_Exercise inputs_
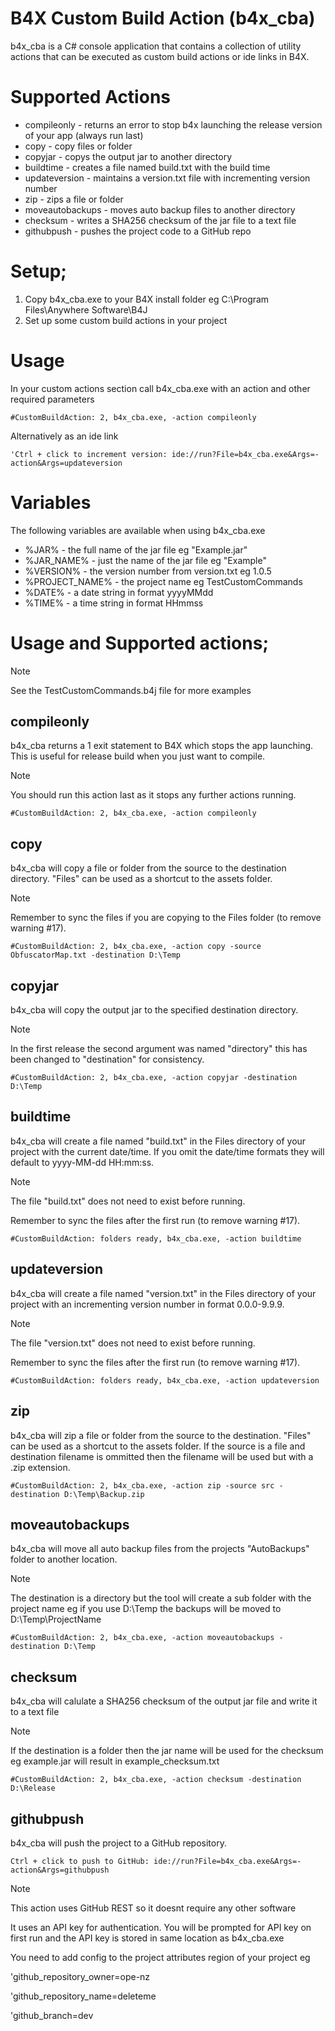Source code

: # B4X Custom Build Action (b4x_cba)

b4x_cba is a C# console application that contains a collection of utility actions that can be executed as custom build actions or ide links in B4X.

# Supported Actions

- compileonly - returns an error to stop b4x launching the release version of your app (always run last)
- copy - copy files or folder
- copyjar - copys the output jar to another directory
- buildtime - creates a file named build.txt with the build time
- updateversion - maintains a version.txt file with incrementing version number
- zip - zips a file or folder
- moveautobackups - moves auto backup files to another directory
- checksum - writes a SHA256 checksum of the jar file to a text file
- githubpush - pushes the project code to a GitHub repo

# Setup;

1. Copy b4x_cba.exe to your B4X install folder eg C:\Program Files\Anywhere Software\B4J
2. Set up some custom build actions in your project

# Usage

In your custom actions section call b4x_cba.exe with an action and other required parameters

`#CustomBuildAction: 2, b4x_cba.exe, -action compileonly`

Alternatively as an ide link

`'Ctrl + click to increment version: ide://run?File=b4x_cba.exe&Args=-action&Args=updateversion`

# Variables

The following variables are available when using b4x_cba.exe

- %JAR% - the full name of the jar file eg "Example.jar"
- %JAR_NAME% -  just the name of the jar file eg "Example"
- %VERSION% - the version number from version.txt eg 1.0.5
- %PROJECT_NAME% - the project name eg TestCustomCommands
- %DATE% - a date string in format yyyyMMdd
- %TIME% - a time string in format HHmmss  

# Usage and Supported actions;

> [!NOTE]
> See the TestCustomCommands.b4j file for more examples

## compileonly

b4x_cba returns a 1 exit statement to B4X which stops the app launching. This is useful for release build when you just want to compile.

> [!NOTE]
> You should run this action last as it stops any further actions running.

`#CustomBuildAction: 2, b4x_cba.exe, -action compileonly`

## copy

b4x_cba will copy a file or folder from the source to the destination directory. "Files" can be used as a shortcut to the assets folder.

> [!NOTE]
> Remember to sync the files if you are copying to the Files folder (to remove warning #17).

`#CustomBuildAction: 2, b4x_cba.exe, -action copy -source ObfuscatorMap.txt -destination D:\Temp`

## copyjar

b4x_cba will copy the output jar to the specified destination directory.

> [!NOTE]
> In the first release the second argument was named "directory" this has been changed to "destination" for consistency.

`#CustomBuildAction: 2, b4x_cba.exe, -action copyjar -destination D:\Temp`

## buildtime

b4x_cba will create a file named "build.txt" in the Files directory of your project with the current date/time. If you omit the date/time formats they will default to yyyy-MM-dd HH:mm:ss.

> [!NOTE]
> The file "build.txt" does not need to exist before running.
> 
> Remember to sync the files after the first run (to remove warning #17).

`#CustomBuildAction: folders ready, b4x_cba.exe, -action buildtime`

## updateversion

b4x_cba will create a file named "version.txt" in the Files directory of your project with an incrementing version number in format 0.0.0-9.9.9.

> [!NOTE]
> The file "version.txt" does not need to exist before running.
> 
> Remember to sync the files after the first run (to remove warning #17).

`#CustomBuildAction: folders ready, b4x_cba.exe, -action updateversion`

## zip

b4x_cba will zip a file or folder from the source to the destination. "Files" can be used as a shortcut to the assets folder. If the source is a file and destination filename is ommitted then the filename will be used but with a .zip extension.

`#CustomBuildAction: 2, b4x_cba.exe, -action zip -source src -destination D:\Temp\Backup.zip`

## moveautobackups

b4x_cba will move all auto backup files from the projects "AutoBackups" folder to another location.

> [!NOTE]
> The destination is a directory but the tool will create a sub folder with the project name eg if you use D:\Temp the backups will be moved to D:\Temp\ProjectName

`#CustomBuildAction: 2, b4x_cba.exe, -action moveautobackups -destination D:\Temp`

## checksum

b4x_cba will calulate a SHA256 checksum of the output jar file and write it to a text file

> [!NOTE]
> If the destination is a folder then the jar name will be used for the checksum eg example.jar will result in example_checksum.txt

`#CustomBuildAction: 2, b4x_cba.exe, -action checksum -destination D:\Release`

## githubpush

b4x_cba will push the project to a GitHub repository.

`Ctrl + click to push to GitHub: ide://run?File=b4x_cba.exe&Args=-action&Args=githubpush`

> [!NOTE]
> This action uses GitHub REST so it doesnt require any other software
> 
> It uses an API key for authentication. You will be prompted for API key on first run and the API key is stored in same location as b4x_cba.exe
> 
> You need to add config to the project attributes region of your project eg
> 
> 'github_repository_owner=ope-nz
> 
> 'github_repository_name=deleteme
> 
> 'github_branch=dev
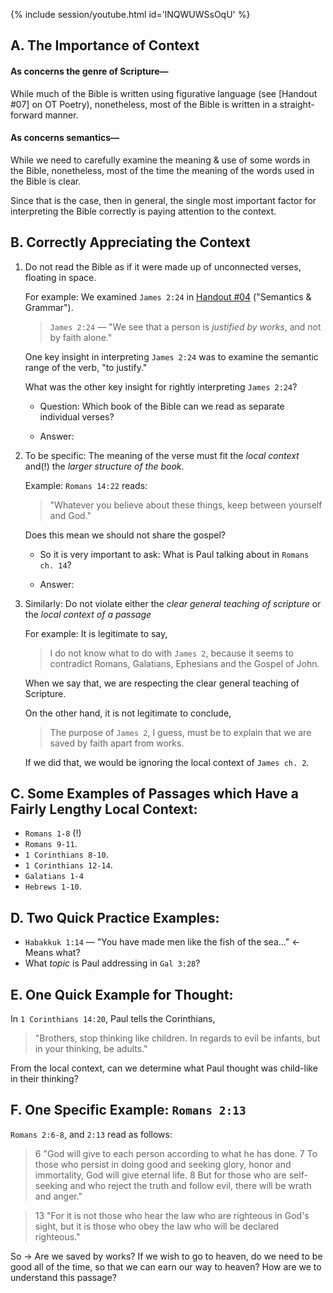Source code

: 
{% include session/youtube.html id='lNQWUWSsOqU' %}

## A. The Importance of Context

#### As concerns the genre of Scripture—
While much of the Bible is written using figurative language (see [Handout #07] on OT Poetry), nonetheless, most of the Bible is written in a straight-forward manner.

#### As concerns semantics—
While we need to carefully examine the meaning & use of some words in the Bible, nonetheless, most of the time the meaning of the words used in the Bible is clear.

Since that is the case, then in general, the single most important factor for interpreting the Bible correctly is paying attention to the context.

## B. Correctly Appreciating the Context

1. Do not read the Bible as if it were made up of unconnected verses, floating in space.

   For example: We examined `James 2:24` in [Handout #04] ("Semantics & Grammar").

   > `James 2:24` — "We see that a person is _justified by works_, and not by faith alone."

   One key insight in interpreting `James 2:24` was to examine the semantic range of the verb, "to justify."

   What was the other key insight for rightly interpreting `James 2:24`?

   - Question: Which book of the Bible can we read as separate individual verses?

   - Answer:

2. To be specific: The meaning of the verse must fit the _local context_ and(!) the _larger structure of the book_.

   Example: `Romans 14:22` reads:
   > "Whatever you believe about these things, keep between yourself and God."

   Does this mean we should not share the gospel?

   - So it is very important to ask: What is Paul talking about in `Romans ch. 14`?

   - Answer:

3. Similarly: Do not violate either the _clear general teaching of scripture_ or the _local context of a passage_

   For example: It is legitimate to say,

   > I do not know what to do with `James 2`, because it seems to contradict Romans, Galatians, Ephesians and the Gospel of John.

   When we say that, we are respecting the clear general teaching of Scripture.

   On the other hand, it is not legitimate to conclude,

   > The purpose of `James 2`, I guess, must be to explain that we are saved by faith apart from works.

   If we did that, we would be ignoring the local context of `James ch. 2`.

## C. Some Examples of Passages which Have a Fairly Lengthy Local Context:
- `Romans 1-8` (!)
- `Romans 9-11`.
- `1 Corinthians 8-10`.
- `1 Corinthians 12-14`.
- `Galatians 1-4`
- `Hebrews 1-10`.

## D. Two Quick Practice Examples:

- `Habakkuk 1:14` — "You have made men like the fish of the sea…" ← Means what?
- What *topic* is Paul addressing in `Gal 3:28`?

## E. One Quick Example for Thought:

In `1 Corinthians 14:20`, Paul tells the Corinthians,

> "Brothers, stop thinking like children. In regards to evil be infants, but in your thinking, be adults."

From the local context, can we determine what Paul thought was child-like in their thinking?

## F. One Specific Example: `Romans 2:13`
`Romans 2:6-8`, and `2:13` read as follows:

> 6 "God will give to each person according to what he has done. 7 To those who persist in doing good and seeking glory, honor and immortality, God will give eternal life. 8 But for those who are self-seeking and who reject the truth and follow evil, there will be wrath and anger."

> 13 "For it is not those who hear the law who are righteous in God's sight, but it is those who obey the law who will be declared righteous."

So → Are we saved by works? If we wish to go to heaven, do we need to be good all of the time, so that we can earn our way to heaven? How are we to understand this passage?

[Handout #04]: /session/session-04
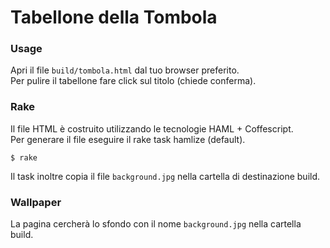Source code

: # Tabellone della Tombola

### Usage

Apri il file `build/tombola.html` dal tuo browser preferito.  
Per pulire il tabellone fare click sul titolo (chiede conferma).  

### Rake

Il file HTML è costruito utilizzando le tecnologie HAML + Coffescript.  
Per generare il file eseguire il rake task hamlize (default).  

    $ rake  

Il task inoltre copia il file `background.jpg` nella cartella di destinazione build.

### Wallpaper

La pagina cercherà lo sfondo con il nome `background.jpg` nella cartella build.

_Exercise_
A word-for-word copy of the data above is needed, one that omits the pictures.

_Task output_
Source code

: # B4X Custom Build Action (b4x_cba)

b4x_cba is a C# console application that contains a collection of utility actions that can be executed as custom build actions or ide links in B4X.

# Supported Actions

- compileonly - returns an error to stop b4x launching the release version of your app (always run last)
- copy - copy files or folder
- copyjar - copys the output jar to another directory
- buildtime - creates a file named build.txt with the build time
- updateversion - maintains a version.txt file with incrementing version number
- zip - zips a file or folder
- moveautobackups - moves auto backup files to another directory
- checksum - writes a SHA256 checksum of the jar file to a text file
- githubpush - pushes the project code to a GitHub repo

# Setup;

1. Copy b4x_cba.exe to your B4X install folder eg C:\Program Files\Anywhere Software\B4J
2. Set up some custom build actions in your project

# Usage

In your custom actions section call b4x_cba.exe with an action and other required parameters

`#CustomBuildAction: 2, b4x_cba.exe, -action compileonly`

Alternatively as an ide link

`'Ctrl + click to increment version: ide://run?File=b4x_cba.exe&Args=-action&Args=updateversion`

# Variables

The following variables are available when using b4x_cba.exe

- %JAR% - the full name of the jar file eg "Example.jar"
- %JAR_NAME% -  just the name of the jar file eg "Example"
- %VERSION% - the version number from version.txt eg 1.0.5
- %PROJECT_NAME% - the project name eg TestCustomCommands
- %DATE% - a date string in format yyyyMMdd
- %TIME% - a time string in format HHmmss  

# Usage and Supported actions;

> [!NOTE]
> See the TestCustomCommands.b4j file for more examples

## compileonly

b4x_cba returns a 1 exit statement to B4X which stops the app launching. This is useful for release build when you just want to compile.

> [!NOTE]
> You should run this action last as it stops any further actions running.

`#CustomBuildAction: 2, b4x_cba.exe, -action compileonly`

## copy

b4x_cba will copy a file or folder from the source to the destination directory. "Files" can be used as a shortcut to the assets folder.

> [!NOTE]
> Remember to sync the files if you are copying to the Files folder (to remove warning #17).

`#CustomBuildAction: 2, b4x_cba.exe, -action copy -source ObfuscatorMap.txt -destination D:\Temp`

## copyjar

b4x_cba will copy the output jar to the specified destination directory.

> [!NOTE]
> In the first release the second argument was named "directory" this has been changed to "destination" for consistency.

`#CustomBuildAction: 2, b4x_cba.exe, -action copyjar -destination D:\Temp`

## buildtime

b4x_cba will create a file named "build.txt" in the Files directory of your project with the current date/time. If you omit the date/time formats they will default to yyyy-MM-dd HH:mm:ss.

> [!NOTE]
> The file "build.txt" does not need to exist before running.
> 
> Remember to sync the files after the first run (to remove warning #17).

`#CustomBuildAction: folders ready, b4x_cba.exe, -action buildtime`

## updateversion

b4x_cba will create a file named "version.txt" in the Files directory of your project with an incrementing version number in format 0.0.0-9.9.9.

> [!NOTE]
> The file "version.txt" does not need to exist before running.
> 
> Remember to sync the files after the first run (to remove warning #17).

`#CustomBuildAction: folders ready, b4x_cba.exe, -action updateversion`

## zip

b4x_cba will zip a file or folder from the source to the destination. "Files" can be used as a shortcut to the assets folder. If the source is a file and destination filename is ommitted then the filename will be used but with a .zip extension.

`#CustomBuildAction: 2, b4x_cba.exe, -action zip -source src -destination D:\Temp\Backup.zip`

## moveautobackups

b4x_cba will move all auto backup files from the projects "AutoBackups" folder to another location.

> [!NOTE]
> The destination is a directory but the tool will create a sub folder with the project name eg if you use D:\Temp the backups will be moved to D:\Temp\ProjectName

`#CustomBuildAction: 2, b4x_cba.exe, -action moveautobackups -destination D:\Temp`

## checksum

b4x_cba will calulate a SHA256 checksum of the output jar file and write it to a text file

> [!NOTE]
> If the destination is a folder then the jar name will be used for the checksum eg example.jar will result in example_checksum.txt

`#CustomBuildAction: 2, b4x_cba.exe, -action checksum -destination D:\Release`

## githubpush

b4x_cba will push the project to a GitHub repository.

`Ctrl + click to push to GitHub: ide://run?File=b4x_cba.exe&Args=-action&Args=githubpush`

> [!NOTE]
> This action uses GitHub REST so it doesnt require any other software
> 
> It uses an API key for authentication. You will be prompted for API key on first run and the API key is stored in same location as b4x_cba.exe
> 
> You need to add config to the project attributes region of your project eg
> 
> 'github_repository_owner=ope-nz
> 
> 'github_repository_name=deleteme
> 
> 'github_branch=dev
Source code

: 
{% include session/youtube.html id='lNQWUWSsOqU' %}

## A. The Importance of Context

#### As concerns the genre of Scripture—
While much of the Bible is written using figurative language (see [Handout #07] on OT Poetry), nonetheless, most of the Bible is written in a straight-forward manner.

#### As concerns semantics—
While we need to carefully examine the meaning & use of some words in the Bible, nonetheless, most of the time the meaning of the words used in the Bible is clear.

Since that is the case, then in general, the single most important factor for interpreting the Bible correctly is paying attention to the context.

## B. Correctly Appreciating the Context

1. Do not read the Bible as if it were made up of unconnected verses, floating in space.

   For example: We examined `James 2:24` in [Handout #04] ("Semantics & Grammar").

   > `James 2:24` — "We see that a person is _justified by works_, and not by faith alone."

   One key insight in interpreting `James 2:24` was to examine the semantic range of the verb, "to justify."

   What was the other key insight for rightly interpreting `James 2:24`?

   - Question: Which book of the Bible can we read as separate individual verses?

   - Answer:

2. To be specific: The meaning of the verse must fit the _local context_ and(!) the _larger structure of the book_.

   Example: `Romans 14:22` reads:
   > "Whatever you believe about these things, keep between yourself and God."

   Does this mean we should not share the gospel?

   - So it is very important to ask: What is Paul talking about in `Romans ch. 14`?

   - Answer:

3. Similarly: Do not violate either the _clear general teaching of scripture_ or the _local context of a passage_

   For example: It is legitimate to say,

   > I do not know what to do with `James 2`, because it seems to contradict Romans, Galatians, Ephesians and the Gospel of John.

   When we say that, we are respecting the clear general teaching of Scripture.

   On the other hand, it is not legitimate to conclude,

   > The purpose of `James 2`, I guess, must be to explain that we are saved by faith apart from works.

   If we did that, we would be ignoring the local context of `James ch. 2`.

## C. Some Examples of Passages which Have a Fairly Lengthy Local Context:
- `Romans 1-8` (!)
- `Romans 9-11`.
- `1 Corinthians 8-10`.
- `1 Corinthians 12-14`.
- `Galatians 1-4`
- `Hebrews 1-10`.

## D. Two Quick Practice Examples:

- `Habakkuk 1:14` — "You have made men like the fish of the sea…" ← Means what?
- What *topic* is Paul addressing in `Gal 3:28`?

## E. One Quick Example for Thought:

In `1 Corinthians 14:20`, Paul tells the Corinthians,

> "Brothers, stop thinking like children. In regards to evil be infants, but in your thinking, be adults."

From the local context, can we determine what Paul thought was child-like in their thinking?

## F. One Specific Example: `Romans 2:13`
`Romans 2:6-8`, and `2:13` read as follows:

> 6 "God will give to each person according to what he has done. 7 To those who persist in doing good and seeking glory, honor and immortality, God will give eternal life. 8 But for those who are self-seeking and who reject the truth and follow evil, there will be wrath and anger."

> 13 "For it is not those who hear the law who are righteous in God's sight, but it is those who obey the law who will be declared righteous."

So → Are we saved by works? If we wish to go to heaven, do we need to be good all of the time, so that we can earn our way to heaven? How are we to understand this passage?

[Handout #04]: /session/session-04
Source code

: # Tabellone della Tombola

### Usage

Apri il file `build/tombola.html` dal tuo browser preferito.  
Per pulire il tabellone fare click sul titolo (chiede conferma).  

### Rake

Il file HTML è costruito utilizzando le tecnologie HAML + Coffescript.  
Per generare il file eseguire il rake task hamlize (default).  

    $ rake  

Il task inoltre copia il file `background.jpg` nella cartella di destinazione build.

### Wallpaper

La pagina cercherà lo sfondo con il nome `background.jpg` nella cartella build.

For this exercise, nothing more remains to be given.